FPB could use $13,000 set aside for outside legal fees for these negotiations, which was untouched during the latest round of agreements, Burton said. Thomas said that will likely happen.

Thomas said he doesn’t know whether the plant board will increase cable rates, but the utility should develop a long-range plan to deal with increasing programming costs, possibly before renegotiating the next round of agreements in 2014.

“In any business model you can’t keep adding cost and adding cost and adding cost and still survive,” Thomas said, noting other programming agreements generally go up 5 to 6 percent each year Jan. 1.
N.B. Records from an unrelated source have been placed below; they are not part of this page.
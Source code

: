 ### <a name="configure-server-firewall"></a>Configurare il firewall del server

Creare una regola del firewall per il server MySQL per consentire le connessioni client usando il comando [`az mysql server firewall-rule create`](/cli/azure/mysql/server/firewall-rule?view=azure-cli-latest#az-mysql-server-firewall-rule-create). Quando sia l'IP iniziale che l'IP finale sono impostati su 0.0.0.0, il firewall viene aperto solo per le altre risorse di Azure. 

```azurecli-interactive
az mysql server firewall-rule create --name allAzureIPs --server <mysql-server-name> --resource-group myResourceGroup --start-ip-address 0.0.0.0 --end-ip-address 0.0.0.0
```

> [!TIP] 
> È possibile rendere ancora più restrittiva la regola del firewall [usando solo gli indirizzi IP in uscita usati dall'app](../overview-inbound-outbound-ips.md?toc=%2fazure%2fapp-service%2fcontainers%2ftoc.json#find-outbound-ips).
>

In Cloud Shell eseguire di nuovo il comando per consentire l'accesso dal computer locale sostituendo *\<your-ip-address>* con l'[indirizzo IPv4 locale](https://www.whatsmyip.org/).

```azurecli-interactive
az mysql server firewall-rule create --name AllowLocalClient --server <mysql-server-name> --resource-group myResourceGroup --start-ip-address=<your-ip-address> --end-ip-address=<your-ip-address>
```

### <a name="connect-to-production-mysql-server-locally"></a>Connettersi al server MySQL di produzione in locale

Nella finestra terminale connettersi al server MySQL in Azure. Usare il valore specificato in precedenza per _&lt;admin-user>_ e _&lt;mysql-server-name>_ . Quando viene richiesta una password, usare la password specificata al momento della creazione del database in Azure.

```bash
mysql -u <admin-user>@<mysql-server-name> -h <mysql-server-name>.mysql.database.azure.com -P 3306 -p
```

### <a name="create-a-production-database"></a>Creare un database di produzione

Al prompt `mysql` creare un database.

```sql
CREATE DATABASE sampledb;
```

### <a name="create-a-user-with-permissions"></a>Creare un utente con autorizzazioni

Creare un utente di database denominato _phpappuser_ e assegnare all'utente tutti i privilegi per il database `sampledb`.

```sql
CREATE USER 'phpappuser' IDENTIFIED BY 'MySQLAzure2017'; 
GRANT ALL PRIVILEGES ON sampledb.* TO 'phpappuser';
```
“… Even if there is a rate increase, as far as when, the magnitude, over what period of time, that’s not even been discussed yet. What we want to do is sit down with the board and say, ‘OK, now that these retrans agreements are concluded, here’s where we are financially beforehand, here’s where we are afterwards, look at the additional programming costs that are going up Jan. 1 and look at what we want to do with the business model.’”

Burton agreed that FPB needs to develop a plan to manage rising cable costs.

 “You have to be careful when you are delaying rate increases, and I think there are ways you can delay rate increases and it not bite you later,” Burton said.

“But I think we need to look at the whole picture. It’s hard to think that there won’t be some kind of increase in rates. I hope we can hold down how much of this has to be passed on to the customer through a rate increase.”